In case netdev_alloc_skb_ip_align() or dma_map_single() failure
rx fifo entry will not be returned to EMAC.
In case dma_map_single() failure previously allocated skb became
lost to driver. At the same time address of newly allocated skb
will not be provided to EMAC.
Signed-off-by: Alexander Kochetkov <[email protected]>
---
Changes in v2:
- Rebased against stable linux-4.14.y branch
drivers/net/ethernet/arc/emac_main.c | 53 ++++++++++++++++++++--------------
1 file changed, 31 insertions(+), 22 deletions(-)

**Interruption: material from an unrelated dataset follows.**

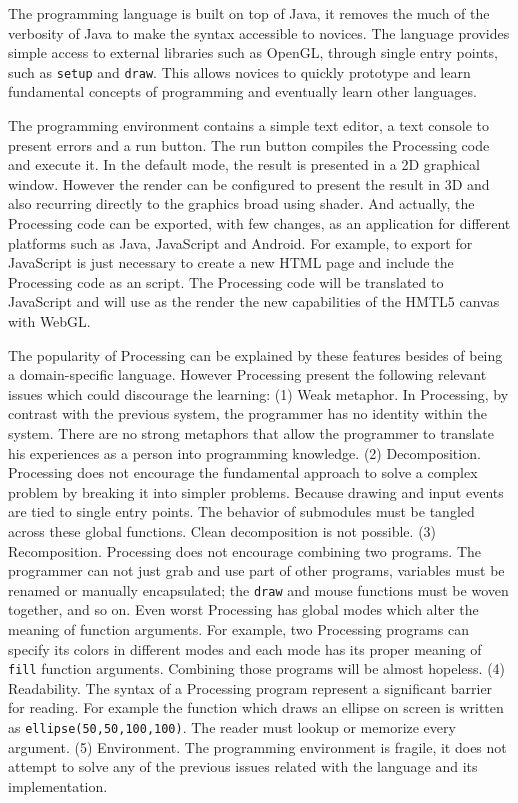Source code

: The programming language is built on top of Java, it removes the much of the verbosity of Java to make the syntax accessible to novices. The language provides simple access to external libraries such as OpenGL, through single entry points, such as \texttt{setup} and \texttt{draw}. This allows novices to quickly prototype and learn fundamental concepts of programming and eventually learn other languages.

The programming environment contains a simple text editor, a text console to present errors and a run button. The run button compiles the Processing code and execute it. In the default mode, the result is presented in a 2D graphical window. However the render can be configured to present the result in 3D and also recurring directly to the graphics broad using shader. And actually, the Processing code can be exported, with few changes, as an application for different platforms such as Java, JavaScript and Android. For example, to export for JavaScript is just necessary to create a new HTML page and include the Processing code as an script. The Processing code will be translated to JavaScript and will use as the render the new capabilities of the HMTL5 canvas with WebGL.

The popularity of Processing can be explained by these features besides of being a domain-specific language. However Processing present the following relevant issues which could discourage the learning: (1) Weak metaphor. In Processing, by contrast with the previous system, the programmer has no identity within the system. There are no strong metaphors that allow the programmer to translate his experiences as a person into programming knowledge. (2) Decomposition. Processing does not encourage the fundamental approach to solve a complex problem by breaking it into simpler problems. Because drawing and input events are tied to single entry points. The behavior of submodules must be tangled across these global functions. Clean decomposition is not possible. (3) Recomposition. Processing does not encourage combining two programs. The programmer can not just grab and use part of other programs, variables must be renamed or manually encapsulated; the \texttt{draw} and mouse functions must be woven together, and so on. Even worst Processing has global modes which alter the meaning of function arguments. For example, two Processing programs can specify its colors in different modes and each mode has its proper meaning of \texttt{fill} function arguments. Combining those programs will be almost hopeless. (4) Readability. The syntax of a Processing program represent a significant barrier for reading. For example the function which draws an ellipse on screen is written as \texttt{ellipse(50,50,100,100)}. The reader must lookup or memorize every argument. (5) Environment. The programming environment is fragile, it does not attempt to solve any of the previous issues related with the language and its implementation.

diff --git a/drivers/net/ethernet/arc/emac_main.c b/drivers/net/ethernet/arc/emac_main.c
index 363d909..bd277b0 100644
--- a/drivers/net/ethernet/arc/emac_main.c
+++ b/drivers/net/ethernet/arc/emac_main.c
@@ -212,39 +212,48 @@ static int arc_emac_rx(struct net_device *ndev, int budget)
continue;
}
- pktlen = info & LEN_MASK;
- stats->rx_packets++;
- stats->rx_bytes += pktlen;
- skb = rx_buff->skb;
- skb_put(skb, pktlen);
- skb->dev = ndev;
- skb->protocol = eth_type_trans(skb, ndev);
-
- dma_unmap_single(&ndev->dev, dma_unmap_addr(rx_buff, addr),
- dma_unmap_len(rx_buff, len), DMA_FROM_DEVICE);
-
- /* Prepare the BD for next cycle */
- rx_buff->skb = netdev_alloc_skb_ip_align(ndev,
- EMAC_BUFFER_SIZE);
- if (unlikely(!rx_buff->skb)) {
+ /* Prepare the BD for next cycle. netif_receive_skb()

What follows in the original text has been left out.